_Source data_

::::

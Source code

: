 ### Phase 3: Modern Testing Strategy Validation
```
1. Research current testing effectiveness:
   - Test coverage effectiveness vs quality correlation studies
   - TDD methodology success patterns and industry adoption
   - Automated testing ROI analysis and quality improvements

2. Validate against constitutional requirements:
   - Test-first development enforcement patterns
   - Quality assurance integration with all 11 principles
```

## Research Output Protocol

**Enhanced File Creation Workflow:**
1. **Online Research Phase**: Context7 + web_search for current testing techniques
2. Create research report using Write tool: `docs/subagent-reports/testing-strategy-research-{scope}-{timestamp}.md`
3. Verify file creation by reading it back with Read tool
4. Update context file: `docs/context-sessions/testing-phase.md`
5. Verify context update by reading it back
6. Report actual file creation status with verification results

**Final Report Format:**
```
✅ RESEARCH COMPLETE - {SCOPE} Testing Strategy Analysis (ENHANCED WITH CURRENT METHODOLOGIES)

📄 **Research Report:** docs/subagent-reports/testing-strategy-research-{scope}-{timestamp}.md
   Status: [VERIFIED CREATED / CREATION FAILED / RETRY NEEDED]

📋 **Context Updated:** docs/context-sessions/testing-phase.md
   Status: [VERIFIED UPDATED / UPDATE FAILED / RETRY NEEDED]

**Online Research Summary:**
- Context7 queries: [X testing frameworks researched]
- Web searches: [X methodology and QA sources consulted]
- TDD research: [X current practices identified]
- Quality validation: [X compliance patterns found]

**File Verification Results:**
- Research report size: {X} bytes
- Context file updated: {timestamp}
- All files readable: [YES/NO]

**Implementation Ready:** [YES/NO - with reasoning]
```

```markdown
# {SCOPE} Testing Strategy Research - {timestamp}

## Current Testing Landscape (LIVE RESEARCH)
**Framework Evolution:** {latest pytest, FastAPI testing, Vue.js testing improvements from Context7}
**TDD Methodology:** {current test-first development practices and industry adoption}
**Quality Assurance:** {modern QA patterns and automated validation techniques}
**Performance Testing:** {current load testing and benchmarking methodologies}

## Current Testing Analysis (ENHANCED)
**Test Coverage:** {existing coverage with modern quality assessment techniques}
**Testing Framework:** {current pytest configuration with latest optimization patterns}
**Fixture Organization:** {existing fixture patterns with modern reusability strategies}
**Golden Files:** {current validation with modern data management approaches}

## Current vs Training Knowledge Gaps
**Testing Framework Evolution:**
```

::::

_PROBLEM REQUIREMENTS_
Set all of the data down again exactly.

_YOUR RESPONSE_
Source code

: ### Phase 3: Modern Testing Strategy Validation
```
1. Research current testing effectiveness:
   - Test coverage effectiveness vs quality correlation studies
   - TDD methodology success patterns and industry adoption
   - Automated testing ROI analysis and quality improvements

2. Validate against constitutional requirements:
   - Test-first development enforcement patterns
   - Quality assurance integration with all 11 principles
```

## Research Output Protocol

**Enhanced File Creation Workflow:**
1. **Online Research Phase**: Context7 + web_search for current testing techniques
2. Create research report using Write tool: `docs/subagent-reports/testing-strategy-research-{scope}-{timestamp}.md`
3. Verify file creation by reading it back with Read tool
4. Update context file: `docs/context-sessions/testing-phase.md`
5. Verify context update by reading it back
6. Report actual file creation status with verification results

**Final Report Format:**
```
✅ RESEARCH COMPLETE - {SCOPE} Testing Strategy Analysis (ENHANCED WITH CURRENT METHODOLOGIES)

📄 **Research Report:** docs/subagent-reports/testing-strategy-research-{scope}-{timestamp}.md
   Status: [VERIFIED CREATED / CREATION FAILED / RETRY NEEDED]

📋 **Context Updated:** docs/context-sessions/testing-phase.md
   Status: [VERIFIED UPDATED / UPDATE FAILED / RETRY NEEDED]

**Online Research Summary:**
- Context7 queries: [X testing frameworks researched]
- Web searches: [X methodology and QA sources consulted]
- TDD research: [X current practices identified]
- Quality validation: [X compliance patterns found]

**File Verification Results:**
- Research report size: {X} bytes
- Context file updated: {timestamp}
- All files readable: [YES/NO]

**Implementation Ready:** [YES/NO - with reasoning]
```

```markdown
# {SCOPE} Testing Strategy Research - {timestamp}

## Current Testing Landscape (LIVE RESEARCH)
**Framework Evolution:** {latest pytest, FastAPI testing, Vue.js testing improvements from Context7}
**TDD Methodology:** {current test-first development practices and industry adoption}
**Quality Assurance:** {modern QA patterns and automated validation techniques}
**Performance Testing:** {current load testing and benchmarking methodologies}

## Current Testing Analysis (ENHANCED)
**Test Coverage:** {existing coverage with modern quality assessment techniques}
**Testing Framework:** {current pytest configuration with latest optimization patterns}
**Fixture Organization:** {existing fixture patterns with modern reusability strategies}
**Golden Files:** {current validation with modern data management approaches}

## Current vs Training Knowledge Gaps
**Testing Framework Evolution:**
```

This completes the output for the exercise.